◆ Work to complete:
Each record, exactly as written, should be printed again.

◆ Material provided:
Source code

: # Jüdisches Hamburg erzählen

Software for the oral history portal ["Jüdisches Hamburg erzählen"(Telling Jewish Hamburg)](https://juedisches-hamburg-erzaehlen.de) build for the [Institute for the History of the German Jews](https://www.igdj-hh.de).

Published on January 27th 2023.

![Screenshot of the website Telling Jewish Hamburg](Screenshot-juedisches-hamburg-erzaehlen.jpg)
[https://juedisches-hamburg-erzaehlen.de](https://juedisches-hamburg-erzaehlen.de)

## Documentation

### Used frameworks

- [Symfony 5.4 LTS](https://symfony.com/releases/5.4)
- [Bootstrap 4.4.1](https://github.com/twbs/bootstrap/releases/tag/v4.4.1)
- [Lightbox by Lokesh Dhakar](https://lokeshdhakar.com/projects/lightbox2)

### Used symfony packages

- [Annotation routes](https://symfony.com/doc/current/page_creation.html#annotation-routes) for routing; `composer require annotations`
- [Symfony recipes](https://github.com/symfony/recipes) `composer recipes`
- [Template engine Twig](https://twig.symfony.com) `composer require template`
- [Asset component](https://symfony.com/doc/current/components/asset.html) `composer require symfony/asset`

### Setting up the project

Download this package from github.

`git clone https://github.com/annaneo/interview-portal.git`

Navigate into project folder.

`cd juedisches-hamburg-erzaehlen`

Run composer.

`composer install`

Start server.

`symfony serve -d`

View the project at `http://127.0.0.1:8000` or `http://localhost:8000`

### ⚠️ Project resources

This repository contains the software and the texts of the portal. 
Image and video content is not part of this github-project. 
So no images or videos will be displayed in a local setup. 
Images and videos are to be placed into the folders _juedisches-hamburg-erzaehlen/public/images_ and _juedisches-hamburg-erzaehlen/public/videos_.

◆ The completed task:
Source code

: # Jüdisches Hamburg erzählen

Software for the oral history portal ["Jüdisches Hamburg erzählen"(Telling Jewish Hamburg)](https://juedisches-hamburg-erzaehlen.de) build for the [Institute for the History of the German Jews](https://www.igdj-hh.de).

Published on January 27th 2023.

![Screenshot of the website Telling Jewish Hamburg](Screenshot-juedisches-hamburg-erzaehlen.jpg)
[https://juedisches-hamburg-erzaehlen.de](https://juedisches-hamburg-erzaehlen.de)

## Documentation

### Used frameworks

- [Symfony 5.4 LTS](https://symfony.com/releases/5.4)
- [Bootstrap 4.4.1](https://github.com/twbs/bootstrap/releases/tag/v4.4.1)
- [Lightbox by Lokesh Dhakar](https://lokeshdhakar.com/projects/lightbox2)

### Used symfony packages

- [Annotation routes](https://symfony.com/doc/current/page_creation.html#annotation-routes) for routing; `composer require annotations`
- [Symfony recipes](https://github.com/symfony/recipes) `composer recipes`
- [Template engine Twig](https://twig.symfony.com) `composer require template`
- [Asset component](https://symfony.com/doc/current/components/asset.html) `composer require symfony/asset`

### Setting up the project

Download this package from github.

`git clone https://github.com/annaneo/interview-portal.git`

Navigate into project folder.

`cd juedisches-hamburg-erzaehlen`

Run composer.

`composer install`

Start server.

`symfony serve -d`

View the project at `http://127.0.0.1:8000` or `http://localhost:8000`

### ⚠️ Project resources

This repository contains the software and the texts of the portal. 
Image and video content is not part of this github-project. 
So no images or videos will be displayed in a local setup. 
Images and videos are to be placed into the folders _juedisches-hamburg-erzaehlen/public/images_ and _juedisches-hamburg-erzaehlen/public/videos_.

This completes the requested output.